Sarandon is joined onscreen by Sean Penn, an actor whose rise to greatness has been slow and unsteady, but whose time has finally come, as anyone who saw his knockout performances here and in Brian DePalma's Carlito's Way will testify. Here he plays Matthew Poncelet, a sneering, arrogant piece of Louisiana white trash who has been found guilty of the sexual assault and murder of a nice young middle class couple. This is the main difference between this film and other, similar, death row movies - here there is no doubt as to Poncelet's guilt. The various courtroom scenes such as the appeal and the clemency hearing are not charged with the usual frisson of hope, but more with the workaday air of routine timewasting.

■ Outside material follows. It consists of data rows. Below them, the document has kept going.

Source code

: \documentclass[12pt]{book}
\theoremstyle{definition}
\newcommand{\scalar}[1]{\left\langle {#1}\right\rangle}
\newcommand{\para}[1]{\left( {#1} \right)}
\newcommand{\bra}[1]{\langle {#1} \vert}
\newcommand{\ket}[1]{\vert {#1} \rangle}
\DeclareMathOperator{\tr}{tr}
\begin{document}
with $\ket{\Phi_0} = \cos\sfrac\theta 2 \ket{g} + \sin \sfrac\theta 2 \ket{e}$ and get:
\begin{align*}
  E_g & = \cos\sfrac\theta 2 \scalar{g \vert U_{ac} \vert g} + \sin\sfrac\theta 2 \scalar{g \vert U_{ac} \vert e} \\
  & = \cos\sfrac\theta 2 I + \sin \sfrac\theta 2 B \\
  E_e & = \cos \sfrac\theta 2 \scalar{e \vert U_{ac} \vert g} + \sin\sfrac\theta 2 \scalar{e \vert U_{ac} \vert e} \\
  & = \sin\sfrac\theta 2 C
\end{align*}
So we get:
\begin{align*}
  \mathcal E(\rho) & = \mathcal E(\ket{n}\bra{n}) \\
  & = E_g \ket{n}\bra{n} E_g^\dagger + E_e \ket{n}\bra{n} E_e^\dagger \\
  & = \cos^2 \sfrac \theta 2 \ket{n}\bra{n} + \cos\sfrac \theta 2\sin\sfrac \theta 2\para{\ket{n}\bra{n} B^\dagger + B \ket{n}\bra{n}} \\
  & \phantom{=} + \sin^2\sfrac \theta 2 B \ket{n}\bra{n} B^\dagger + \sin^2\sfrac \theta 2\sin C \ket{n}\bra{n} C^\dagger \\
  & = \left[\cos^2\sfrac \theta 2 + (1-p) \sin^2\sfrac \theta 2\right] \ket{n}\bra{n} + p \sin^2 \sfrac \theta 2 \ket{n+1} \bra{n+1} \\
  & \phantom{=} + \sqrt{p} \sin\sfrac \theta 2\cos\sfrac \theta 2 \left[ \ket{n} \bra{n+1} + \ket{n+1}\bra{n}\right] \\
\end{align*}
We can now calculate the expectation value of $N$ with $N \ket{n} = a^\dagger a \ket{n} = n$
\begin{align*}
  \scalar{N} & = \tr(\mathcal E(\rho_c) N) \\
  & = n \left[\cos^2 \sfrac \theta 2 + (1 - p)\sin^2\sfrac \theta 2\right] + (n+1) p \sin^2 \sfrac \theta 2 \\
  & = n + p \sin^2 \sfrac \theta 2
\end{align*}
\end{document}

Sarandon is appointed as Penn's spiritual counsellor during his last days on death row, and the bulk of the scenes are simple conversations between the two of them, with Sarandon calmly pleading him to repent while he protests his innocence and shouts about appeals and lie-detector tests.
With an issue as sensitive and fraught with potential pitfalls as this, director Tim Robbins manages to present a remarkably unbiased film, with all the usual arguments for and against the death penalty given more or less equal weight. Fervent opposers of capital punishment may well find themselves questioning their beliefs during some of the scenes where Helen talks to the parents of the victims. Equally, death-penalty advocators may have a hard time with the languid, almost dreamlike mechanical brutality of the execution scene itself: a long, drawn out process contrasting sharply with the rushed panic of the final scene of Kiezslowski's A Short Film About Killing. Despite an occasional tendency to take the religious metaphors a little far, this is a stirring and important film.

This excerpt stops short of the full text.